Blue Jays: Even for half a season, the David Price trade was worth it

Looking back on all that’s happened since the Blue Jays traded for David Price in 2015, I’d say that deal was more than worth the cost at the time.

When I think back to July of 2015, it was one of the more surreal periods of my life as a sports fan. I’d long dreamed that the Blue Jays would make a real push to win a World Series again, something I hadn’t seen them do since the early 90’s, and suddenly Alex Anthopoulos was pushing his chips to the centre of the table.

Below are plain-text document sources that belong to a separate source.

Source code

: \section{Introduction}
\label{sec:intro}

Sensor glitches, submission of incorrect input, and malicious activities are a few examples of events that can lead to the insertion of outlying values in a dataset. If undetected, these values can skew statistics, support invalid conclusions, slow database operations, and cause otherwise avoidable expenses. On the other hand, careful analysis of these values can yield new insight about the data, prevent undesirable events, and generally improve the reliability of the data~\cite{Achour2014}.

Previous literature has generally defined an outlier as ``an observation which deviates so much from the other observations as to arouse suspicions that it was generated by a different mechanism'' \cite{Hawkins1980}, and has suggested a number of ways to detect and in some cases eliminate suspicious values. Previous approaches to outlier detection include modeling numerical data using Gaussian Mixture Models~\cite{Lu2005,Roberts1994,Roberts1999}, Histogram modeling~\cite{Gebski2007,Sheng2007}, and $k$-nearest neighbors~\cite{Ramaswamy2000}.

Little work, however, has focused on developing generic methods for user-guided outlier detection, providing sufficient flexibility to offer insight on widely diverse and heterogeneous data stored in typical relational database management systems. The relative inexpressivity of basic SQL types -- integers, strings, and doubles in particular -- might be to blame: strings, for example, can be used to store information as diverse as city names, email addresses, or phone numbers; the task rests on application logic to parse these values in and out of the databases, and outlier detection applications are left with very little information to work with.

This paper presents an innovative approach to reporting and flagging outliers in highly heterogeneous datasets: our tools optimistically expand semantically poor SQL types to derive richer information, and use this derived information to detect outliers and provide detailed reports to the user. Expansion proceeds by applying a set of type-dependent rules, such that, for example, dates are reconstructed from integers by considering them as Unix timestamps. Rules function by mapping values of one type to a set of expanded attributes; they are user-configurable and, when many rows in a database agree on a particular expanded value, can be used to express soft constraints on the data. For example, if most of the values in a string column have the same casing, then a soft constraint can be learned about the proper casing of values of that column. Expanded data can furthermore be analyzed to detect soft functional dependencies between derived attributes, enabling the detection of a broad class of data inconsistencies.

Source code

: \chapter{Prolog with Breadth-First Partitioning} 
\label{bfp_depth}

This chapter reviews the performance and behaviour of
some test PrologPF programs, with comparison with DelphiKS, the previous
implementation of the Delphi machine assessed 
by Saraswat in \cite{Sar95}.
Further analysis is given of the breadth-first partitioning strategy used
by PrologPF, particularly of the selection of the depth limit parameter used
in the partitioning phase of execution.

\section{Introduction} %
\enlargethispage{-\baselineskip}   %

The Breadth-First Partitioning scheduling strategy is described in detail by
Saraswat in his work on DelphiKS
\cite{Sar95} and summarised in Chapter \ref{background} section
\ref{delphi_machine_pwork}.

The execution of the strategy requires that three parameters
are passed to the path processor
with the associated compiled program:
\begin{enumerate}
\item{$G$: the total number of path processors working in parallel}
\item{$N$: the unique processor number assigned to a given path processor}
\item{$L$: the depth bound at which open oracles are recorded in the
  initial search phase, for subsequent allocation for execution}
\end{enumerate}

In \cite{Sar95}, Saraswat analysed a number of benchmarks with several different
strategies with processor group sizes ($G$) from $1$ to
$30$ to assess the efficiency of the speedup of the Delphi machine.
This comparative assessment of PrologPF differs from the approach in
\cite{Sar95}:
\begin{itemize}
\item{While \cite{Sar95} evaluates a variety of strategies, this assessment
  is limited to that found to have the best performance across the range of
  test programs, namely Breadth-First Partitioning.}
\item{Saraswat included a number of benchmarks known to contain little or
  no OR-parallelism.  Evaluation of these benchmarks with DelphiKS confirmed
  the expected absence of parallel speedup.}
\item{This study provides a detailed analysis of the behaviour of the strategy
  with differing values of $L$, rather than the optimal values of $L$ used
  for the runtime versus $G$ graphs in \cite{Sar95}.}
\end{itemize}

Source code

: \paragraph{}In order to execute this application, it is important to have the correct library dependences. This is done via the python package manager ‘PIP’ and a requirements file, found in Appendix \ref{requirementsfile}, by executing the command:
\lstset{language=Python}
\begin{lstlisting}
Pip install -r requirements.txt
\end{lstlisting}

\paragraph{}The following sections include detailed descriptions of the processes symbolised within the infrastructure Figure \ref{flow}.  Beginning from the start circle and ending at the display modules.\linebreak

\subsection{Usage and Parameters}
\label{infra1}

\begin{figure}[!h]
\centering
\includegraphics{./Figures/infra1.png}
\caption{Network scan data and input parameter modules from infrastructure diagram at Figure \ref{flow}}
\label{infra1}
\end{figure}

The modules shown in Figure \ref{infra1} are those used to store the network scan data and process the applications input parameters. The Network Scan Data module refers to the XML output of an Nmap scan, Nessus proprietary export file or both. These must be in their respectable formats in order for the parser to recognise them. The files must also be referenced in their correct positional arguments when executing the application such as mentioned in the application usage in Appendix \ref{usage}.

First came Troy Tulowitzki from the Colorado Rockies in a move that shored up the shortstop position, and also helped the bullpen with the addition of LaTroy Hawkins. They also picked up Mark Lowe from the Mariners to boost the bullpen, and Ben Revere from the Phillies to give the lineup a new leadoff hitter. But it was the trade with the Detroit Tigers that brought David Price to Toronto that changed everything. Suddenly the Blue Jays had the no-doubt ace that they had been in search of for a long time.

We all know how it worked out, as the Blue Jays ended up losing to the Kansas City Royals in the ALCS that year. And even though it didn’t equate to the Blue Jays bringing home the ultimate prize, the fan base was re-energized in Toronto and across Canada, which carried over into 2016, and even into 2017 when the team was no longer a serious contender.

When Price signed a seven-year, 217 million dollar deal with the Boston Red Sox after the 2015 season, some folks were understandably upset that the Blue Jays wouldn’t pony up to retain the ace left-hander, especially since he was reportedly open to re-signing in Toronto. It was also a bone of contention that the Jays paid so much to only get his services for less than half a season. That’s a fair point, but looking back on the pieces that they sent to the Tigers, I’d argue that it was a price worth paying (no pun intended).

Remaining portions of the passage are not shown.